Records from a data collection

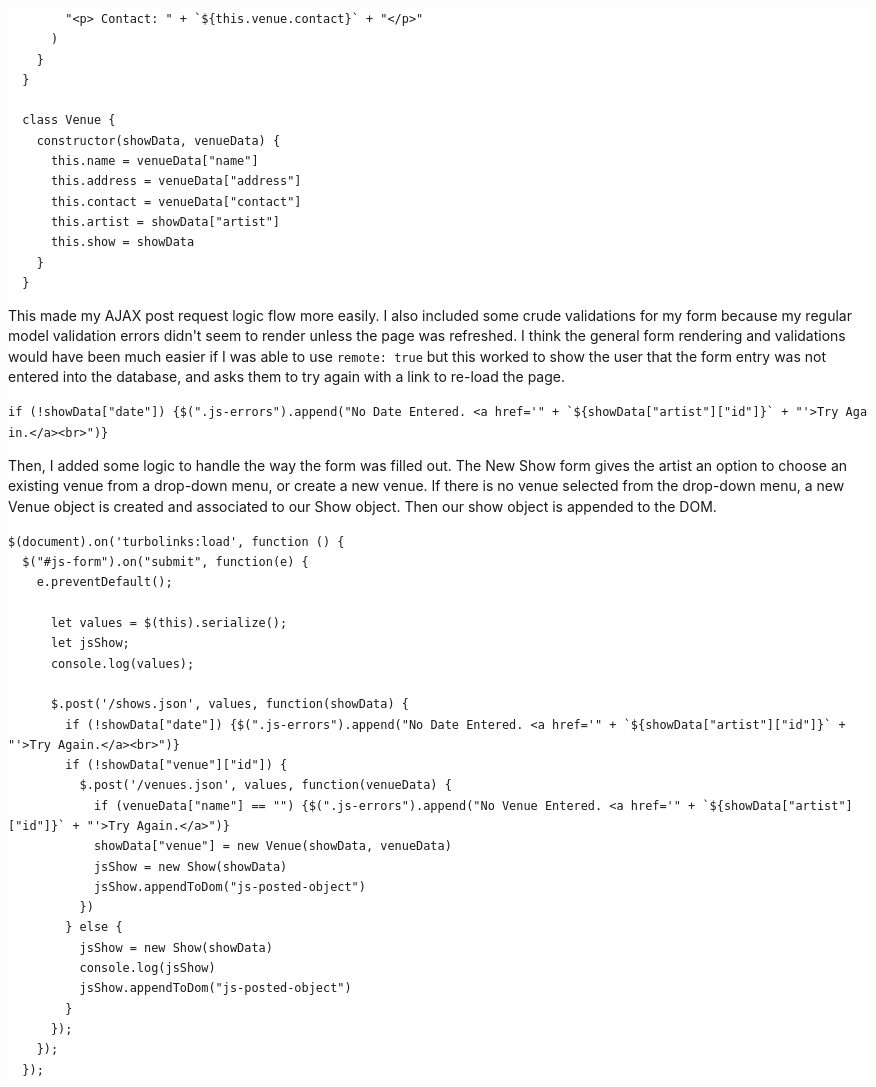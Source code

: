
 ```
        "<p> Contact: " + `${this.venue.contact}` + "</p>"
      )
    }
  }

  class Venue {
    constructor(showData, venueData) {
      this.name = venueData["name"]
      this.address = venueData["address"]
      this.contact = venueData["contact"]
      this.artist = showData["artist"]
      this.show = showData
    }
  }
```

This made my AJAX post request logic flow more easily. I also included some crude validations for my form because my regular model validation errors didn't seem to render unless the page was refreshed. I think the general form rendering and validations would have been much easier if I was able to use `remote: true` but this worked to show the user that the form entry was not entered into the database, and asks them to try again with a link to re-load the page.
```
if (!showData["date"]) {$(".js-errors").append("No Date Entered. <a href='" + `${showData["artist"]["id"]}` + "'>Try Again.</a><br>")}
```

Then, I added some logic to handle the way the form was filled out. The New Show form gives the artist an option to choose an existing venue from a drop-down menu, or create a new venue. If there is no venue selected from the drop-down menu, a new Venue object is created and associated to our Show object. Then our show object is appended to the DOM.

```
$(document).on('turbolinks:load', function () {
  $("#js-form").on("submit", function(e) {
    e.preventDefault();

      let values = $(this).serialize();
      let jsShow;
      console.log(values);

      $.post('/shows.json', values, function(showData) {
        if (!showData["date"]) {$(".js-errors").append("No Date Entered. <a href='" + `${showData["artist"]["id"]}` + "'>Try Again.</a><br>")}
        if (!showData["venue"]["id"]) {
          $.post('/venues.json', values, function(venueData) {
            if (venueData["name"] == "") {$(".js-errors").append("No Venue Entered. <a href='" + `${showData["artist"]["id"]}` + "'>Try Again.</a>")}
            showData["venue"] = new Venue(showData, venueData)
            jsShow = new Show(showData)
            jsShow.appendToDom("js-posted-object")
          })
        } else {
          jsShow = new Show(showData)
          console.log(jsShow)
          jsShow.appendToDom("js-posted-object")
        }
      });
    });
  });
```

Action item
Give an exact copy of the entries, excluding all pictures.

Output of the exercise
Source code

:
 ```
        "<p> Contact: " + `${this.venue.contact}` + "</p>"
      )
    }
  }

  class Venue {
    constructor(showData, venueData) {
      this.name = venueData["name"]
      this.address = venueData["address"]
      this.contact = venueData["contact"]
      this.artist = showData["artist"]
      this.show = showData
    }
  }
```

This made my AJAX post request logic flow more easily. I also included some crude validations for my form because my regular model validation errors didn't seem to render unless the page was refreshed. I think the general form rendering and validations would have been much easier if I was able to use `remote: true` but this worked to show the user that the form entry was not entered into the database, and asks them to try again with a link to re-load the page.
```
if (!showData["date"]) {$(".js-errors").append("No Date Entered. <a href='" + `${showData["artist"]["id"]}` + "'>Try Again.</a><br>")}
```

Then, I added some logic to handle the way the form was filled out. The New Show form gives the artist an option to choose an existing venue from a drop-down menu, or create a new venue. If there is no venue selected from the drop-down menu, a new Venue object is created and associated to our Show object. Then our show object is appended to the DOM.

```
$(document).on('turbolinks:load', function () {
  $("#js-form").on("submit", function(e) {
    e.preventDefault();

      let values = $(this).serialize();
      let jsShow;
      console.log(values);

      $.post('/shows.json', values, function(showData) {
        if (!showData["date"]) {$(".js-errors").append("No Date Entered. <a href='" + `${showData["artist"]["id"]}` + "'>Try Again.</a><br>")}
        if (!showData["venue"]["id"]) {
          $.post('/venues.json', values, function(venueData) {
            if (venueData["name"] == "") {$(".js-errors").append("No Venue Entered. <a href='" + `${showData["artist"]["id"]}` + "'>Try Again.</a>")}
            showData["venue"] = new Venue(showData, venueData)
            jsShow = new Show(showData)
            jsShow.appendToDom("js-posted-object")
          })
        } else {
          jsShow = new Show(showData)
          console.log(jsShow)
          jsShow.appendToDom("js-posted-object")
        }
      });
    });
  });
```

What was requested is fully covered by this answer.